■ **Your objective**: From the line that includes "subcluster & 0.232 & 0.646 & 0.739 \\ \hline" to the closing line of the data, please transcribe every line exactly and add nothing.

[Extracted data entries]
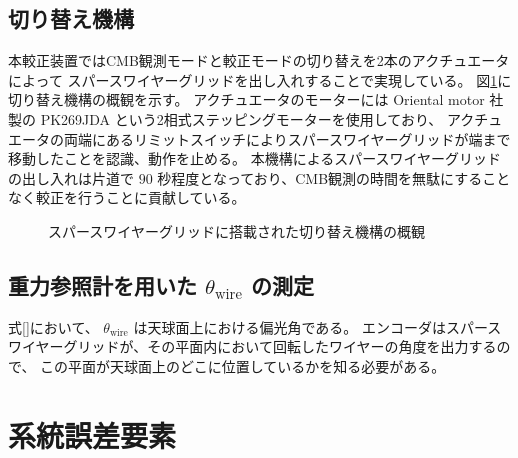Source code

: \documentclass[../../main.tex]{subfiles}
\begin{document}
\subsection{切り替え機構}
本較正装置ではCMB観測モードと較正モードの切り替えを2本のアクチュエータによって
スパースワイヤーグリッドを出し入れすることで実現している。
図\ref{}に切り替え機構の概観を示す。
アクチュエータのモーターには Oriental motor 社製の PK269JDA という2相式ステッピングモーターを使用しており、
アクチュエータの両端にあるリミットスイッチによりスパースワイヤーグリッドが端まで移動したことを認識、動作を止める。
本機構によるスパースワイヤーグリッドの出し入れは片道で $90$ 秒程度となっており、CMB観測の時間を無駄にすることなく較正を行うことに貢献している\cite{swg:nakata}。
\begin{figure}
    \centering
    \caption[スパースワイヤーグリッドに搭載された切り替え機構の概観]{スパースワイヤーグリッドに搭載された切り替え機構の概観}
    \label{fig:gridloader}
\end{figure}
\subsection{重力参照計を用いた $\theta_{\mathrm{wire}}$ の測定}
式\eqref{}において、 $\theta_{\mathrm{wire}}$ は天球面上における偏光角である。
エンコーダはスパースワイヤーグリッドが、その平面内において回転したワイヤーの角度を出力するので、
この平面が天球面上のどこに位置しているかを知る必要がある。



\section{系統誤差要素}
\end{document}
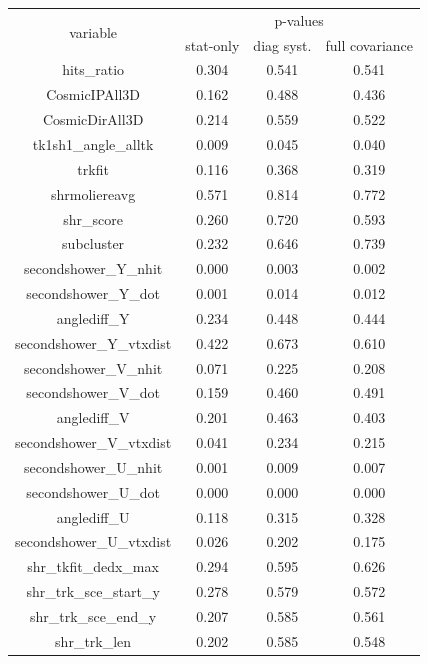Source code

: \begin{table}[H]
\centering
\setlength{\tabcolsep}{10pt}
\renewcommand{\arraystretch}{1.25}
\begin{tabular}{| c | c | c | c | } 
 \hline
\multirow{2}{*}{variable} & \multicolumn{3}{c|}{p-values} \\
\cline{2-4} & stat-only & diag syst. & full covariance \\ \hline
hits\_ratio & 0.304 & 0.541 & 0.541 \\ \hline
CosmicIPAll3D & 0.162 & 0.488 & 0.436 \\ \hline
CosmicDirAll3D & 0.214 & 0.559 & 0.522 \\ \hline
tk1sh1\_angle\_alltk & 0.009 & 0.045 & 0.040 \\ \hline
trkfit & 0.116 & 0.368 & 0.319 \\ \hline
shrmoliereavg & 0.571 & 0.814 & 0.772 \\ \hline
shr\_score & 0.260 & 0.720 & 0.593 \\ \hline
subcluster & 0.232 & 0.646 & 0.739 \\ \hline
secondshower\_Y\_nhit & 0.000 & 0.003 & 0.002 \\ \hline
secondshower\_Y\_dot & 0.001 & 0.014 & 0.012 \\ \hline
anglediff\_Y & 0.234 & 0.448 & 0.444 \\ \hline
secondshower\_Y\_vtxdist & 0.422 & 0.673 & 0.610 \\ \hline
secondshower\_V\_nhit & 0.071 & 0.225 & 0.208 \\ \hline
secondshower\_V\_dot & 0.159 & 0.460 & 0.491 \\ \hline
anglediff\_V & 0.201 & 0.463 & 0.403 \\ \hline
secondshower\_V\_vtxdist & 0.041 & 0.234 & 0.215 \\ \hline
secondshower\_U\_nhit & 0.001 & 0.009 & 0.007 \\ \hline
secondshower\_U\_dot & 0.000 & 0.000 & 0.000 \\ \hline
anglediff\_U & 0.118 & 0.315 & 0.328 \\ \hline
secondshower\_U\_vtxdist & 0.026 & 0.202 & 0.175 \\ \hline
shr\_tkfit\_dedx\_max & 0.294 & 0.595 & 0.626 \\ \hline
shr\_trk\_sce\_start\_y & 0.278 & 0.579 & 0.572 \\ \hline
shr\_trk\_sce\_end\_y & 0.207 & 0.585 & 0.561 \\ \hline
shr\_trk\_len & 0.202 & 0.585 & 0.548 \\ \hline

\end{tabular}
\end{table}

■ **Answer to the exercise**:
subcluster & 0.232 & 0.646 & 0.739 \\ \hline
secondshower\_Y\_nhit & 0.000 & 0.003 & 0.002 \\ \hline
secondshower\_Y\_dot & 0.001 & 0.014 & 0.012 \\ \hline
anglediff\_Y & 0.234 & 0.448 & 0.444 \\ \hline
secondshower\_Y\_vtxdist & 0.422 & 0.673 & 0.610 \\ \hline
secondshower\_V\_nhit & 0.071 & 0.225 & 0.208 \\ \hline
secondshower\_V\_dot & 0.159 & 0.460 & 0.491 \\ \hline
anglediff\_V & 0.201 & 0.463 & 0.403 \\ \hline
secondshower\_V\_vtxdist & 0.041 & 0.234 & 0.215 \\ \hline
secondshower\_U\_nhit & 0.001 & 0.009 & 0.007 \\ \hline
secondshower\_U\_dot & 0.000 & 0.000 & 0.000 \\ \hline
anglediff\_U & 0.118 & 0.315 & 0.328 \\ \hline
secondshower\_U\_vtxdist & 0.026 & 0.202 & 0.175 \\ \hline
shr\_tkfit\_dedx\_max & 0.294 & 0.595 & 0.626 \\ \hline
shr\_trk\_sce\_start\_y & 0.278 & 0.579 & 0.572 \\ \hline
shr\_trk\_sce\_end\_y & 0.207 & 0.585 & 0.561 \\ \hline
shr\_trk\_len & 0.202 & 0.585 & 0.548 \\ \hline

\end{tabular}
\end{table}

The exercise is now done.